The entire forest range area was made at a suitable location inside the forest, the solar panels seen suggested no day time electricity. We were promised a lot; squirrel, peacock, bison and whatnots but didn't find squat, not even a bird. This was the first time I was in a jungle which seemed soundless, no chirping, no hut-hut nothing, damm nothing. Can there be a forest without insects? (maybe they hide themselves, brutes!).
The car was racing through the jungle road. Our eyes were fixed towards every dangling branches and semi dense bush. We were silent, not in condition to express our feelings. All jungle creatures had become reclusive.

Our supposedly six-hour long safari ended within three, the driver tried to calm us - 'let's see some temples', he said. 'We are not the religious type', replied Dhara. Dunku called the safari arranger and lashed out resulting us back in the jungle for round two. This time for an hour or so, still no luck, only saving grace was jungle’s spread; and as it happens always I ran helter-skelter within the jungle after losing my camera cover (it was not lost, Gorkha hid it for fun).
We were dropped at the station at around 2PM probably, we took our lunch and waited for the return train (Dhauli again) which was some 6-7 hrs. late (hail Indian Railway!!), we entered Howrah at 1 AM-ish. That's it, the end.

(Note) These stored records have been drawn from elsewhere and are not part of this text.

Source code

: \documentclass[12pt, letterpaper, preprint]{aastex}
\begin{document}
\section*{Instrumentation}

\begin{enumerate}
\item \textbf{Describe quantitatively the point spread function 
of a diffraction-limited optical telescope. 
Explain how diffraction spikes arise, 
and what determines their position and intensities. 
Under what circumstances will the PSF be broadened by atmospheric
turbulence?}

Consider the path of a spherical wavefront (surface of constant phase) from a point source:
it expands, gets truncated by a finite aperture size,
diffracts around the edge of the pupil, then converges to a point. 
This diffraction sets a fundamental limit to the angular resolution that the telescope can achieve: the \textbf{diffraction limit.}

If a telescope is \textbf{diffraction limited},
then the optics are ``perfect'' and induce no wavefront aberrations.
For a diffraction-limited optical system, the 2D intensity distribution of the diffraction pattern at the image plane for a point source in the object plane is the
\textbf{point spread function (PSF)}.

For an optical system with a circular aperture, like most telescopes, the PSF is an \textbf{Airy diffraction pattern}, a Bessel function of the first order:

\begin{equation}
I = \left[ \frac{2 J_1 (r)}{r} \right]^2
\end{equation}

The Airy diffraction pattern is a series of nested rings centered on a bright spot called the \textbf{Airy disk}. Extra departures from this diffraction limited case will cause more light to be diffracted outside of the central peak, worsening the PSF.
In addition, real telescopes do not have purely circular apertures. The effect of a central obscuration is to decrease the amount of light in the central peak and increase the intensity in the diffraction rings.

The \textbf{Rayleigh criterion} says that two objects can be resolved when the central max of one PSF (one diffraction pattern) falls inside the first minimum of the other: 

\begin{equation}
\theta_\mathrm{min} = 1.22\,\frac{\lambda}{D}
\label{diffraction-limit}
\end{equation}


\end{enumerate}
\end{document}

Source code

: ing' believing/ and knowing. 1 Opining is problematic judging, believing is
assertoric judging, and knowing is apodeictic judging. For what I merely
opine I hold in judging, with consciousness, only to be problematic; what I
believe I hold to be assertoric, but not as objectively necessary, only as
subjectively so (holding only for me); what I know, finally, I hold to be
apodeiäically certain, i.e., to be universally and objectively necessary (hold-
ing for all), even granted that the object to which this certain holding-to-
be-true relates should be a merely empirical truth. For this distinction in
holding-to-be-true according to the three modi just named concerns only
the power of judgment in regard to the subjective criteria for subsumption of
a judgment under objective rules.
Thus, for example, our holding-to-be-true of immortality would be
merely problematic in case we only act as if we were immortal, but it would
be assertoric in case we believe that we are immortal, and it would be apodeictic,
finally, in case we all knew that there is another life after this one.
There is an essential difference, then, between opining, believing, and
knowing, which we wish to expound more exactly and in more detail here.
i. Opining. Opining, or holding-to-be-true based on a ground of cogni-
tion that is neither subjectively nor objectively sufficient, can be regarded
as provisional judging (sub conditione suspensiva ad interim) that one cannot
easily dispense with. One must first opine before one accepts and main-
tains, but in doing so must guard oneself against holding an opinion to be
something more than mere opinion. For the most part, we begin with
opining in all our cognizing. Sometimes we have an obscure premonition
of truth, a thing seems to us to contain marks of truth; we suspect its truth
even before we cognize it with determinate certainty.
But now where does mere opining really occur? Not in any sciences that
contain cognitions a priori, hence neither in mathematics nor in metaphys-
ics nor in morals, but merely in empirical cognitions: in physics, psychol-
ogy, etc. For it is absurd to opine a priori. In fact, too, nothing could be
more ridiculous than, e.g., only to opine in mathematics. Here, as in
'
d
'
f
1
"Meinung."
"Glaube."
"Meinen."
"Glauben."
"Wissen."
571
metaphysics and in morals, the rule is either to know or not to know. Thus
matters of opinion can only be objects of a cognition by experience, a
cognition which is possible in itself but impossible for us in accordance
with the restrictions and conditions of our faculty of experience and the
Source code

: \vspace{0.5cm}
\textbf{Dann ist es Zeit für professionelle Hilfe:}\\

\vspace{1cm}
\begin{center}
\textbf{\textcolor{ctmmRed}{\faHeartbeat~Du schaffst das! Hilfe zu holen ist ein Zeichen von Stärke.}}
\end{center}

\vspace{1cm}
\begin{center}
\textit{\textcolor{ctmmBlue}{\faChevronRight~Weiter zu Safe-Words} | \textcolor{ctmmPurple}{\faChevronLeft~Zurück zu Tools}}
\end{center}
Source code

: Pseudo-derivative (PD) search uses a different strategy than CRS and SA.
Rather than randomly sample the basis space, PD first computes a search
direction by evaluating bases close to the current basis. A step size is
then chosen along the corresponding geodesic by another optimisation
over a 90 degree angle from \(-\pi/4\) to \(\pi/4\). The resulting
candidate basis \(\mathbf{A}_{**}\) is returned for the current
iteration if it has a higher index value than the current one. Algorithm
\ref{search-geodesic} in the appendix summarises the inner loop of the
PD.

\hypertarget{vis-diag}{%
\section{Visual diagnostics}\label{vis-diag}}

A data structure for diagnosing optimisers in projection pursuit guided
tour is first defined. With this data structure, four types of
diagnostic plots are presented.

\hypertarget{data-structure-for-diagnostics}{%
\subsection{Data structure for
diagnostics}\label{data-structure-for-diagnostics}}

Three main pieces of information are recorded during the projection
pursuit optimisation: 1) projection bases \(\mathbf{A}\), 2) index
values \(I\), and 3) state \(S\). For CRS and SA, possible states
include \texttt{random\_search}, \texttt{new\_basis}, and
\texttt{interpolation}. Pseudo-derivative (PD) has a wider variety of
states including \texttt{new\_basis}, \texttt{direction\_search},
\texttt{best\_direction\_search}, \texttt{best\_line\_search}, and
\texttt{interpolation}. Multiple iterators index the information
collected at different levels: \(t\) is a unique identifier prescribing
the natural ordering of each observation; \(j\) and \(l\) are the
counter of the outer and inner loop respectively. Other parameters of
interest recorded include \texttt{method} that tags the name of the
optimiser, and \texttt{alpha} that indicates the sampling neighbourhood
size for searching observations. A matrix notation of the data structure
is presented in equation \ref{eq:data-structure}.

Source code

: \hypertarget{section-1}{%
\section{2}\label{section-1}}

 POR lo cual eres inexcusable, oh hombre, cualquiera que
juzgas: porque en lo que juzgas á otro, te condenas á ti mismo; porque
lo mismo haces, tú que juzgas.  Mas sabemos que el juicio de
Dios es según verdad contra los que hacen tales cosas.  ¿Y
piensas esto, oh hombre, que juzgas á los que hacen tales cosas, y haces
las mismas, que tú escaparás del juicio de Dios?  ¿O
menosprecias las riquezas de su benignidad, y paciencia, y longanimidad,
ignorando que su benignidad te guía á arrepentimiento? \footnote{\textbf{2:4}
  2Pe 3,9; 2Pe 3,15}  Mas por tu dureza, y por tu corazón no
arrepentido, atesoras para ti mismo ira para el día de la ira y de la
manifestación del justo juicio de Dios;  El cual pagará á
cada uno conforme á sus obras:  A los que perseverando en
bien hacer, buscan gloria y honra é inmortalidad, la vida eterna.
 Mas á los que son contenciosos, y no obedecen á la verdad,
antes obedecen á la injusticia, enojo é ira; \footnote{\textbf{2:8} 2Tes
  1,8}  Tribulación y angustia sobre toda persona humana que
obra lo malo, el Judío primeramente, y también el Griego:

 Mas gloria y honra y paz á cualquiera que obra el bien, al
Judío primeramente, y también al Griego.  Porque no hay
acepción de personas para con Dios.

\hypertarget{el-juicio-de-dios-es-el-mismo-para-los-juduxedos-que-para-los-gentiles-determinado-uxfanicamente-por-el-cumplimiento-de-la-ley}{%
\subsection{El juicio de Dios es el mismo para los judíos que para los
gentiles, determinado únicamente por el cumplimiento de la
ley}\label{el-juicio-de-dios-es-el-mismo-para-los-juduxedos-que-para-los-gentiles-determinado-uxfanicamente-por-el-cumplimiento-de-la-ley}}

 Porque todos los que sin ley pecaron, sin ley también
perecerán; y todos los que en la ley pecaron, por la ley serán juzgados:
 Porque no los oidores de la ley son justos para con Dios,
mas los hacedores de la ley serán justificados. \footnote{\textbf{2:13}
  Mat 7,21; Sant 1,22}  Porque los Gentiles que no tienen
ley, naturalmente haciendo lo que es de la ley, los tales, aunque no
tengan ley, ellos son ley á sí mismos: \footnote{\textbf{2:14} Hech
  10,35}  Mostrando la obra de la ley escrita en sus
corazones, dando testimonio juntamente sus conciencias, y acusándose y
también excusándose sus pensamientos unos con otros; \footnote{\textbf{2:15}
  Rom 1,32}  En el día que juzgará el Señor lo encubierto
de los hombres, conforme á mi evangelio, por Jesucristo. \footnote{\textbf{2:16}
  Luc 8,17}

I tried compiling a video with images from our trip to give the reader a taste of our trip, hope you like it:
Ibn Juzayy while scribing the travelling adventures of Ibn Battuta wrote, “traveling – it leaves you speechless, then turns you into a storyteller.” I am the former for sure, whether I can be called the later one or not, that’s for you to decide.

References:
Unabashed conversation among friends.
Truly awesome experience!!
Rightly said it was a memorable tour for a number of reasons.. =D .. All the characters were nicely depicted and I was literally luaghing when reading that "Mohona tour"scenario.....Really man you have got awesome story telling skills!..Genius at his best!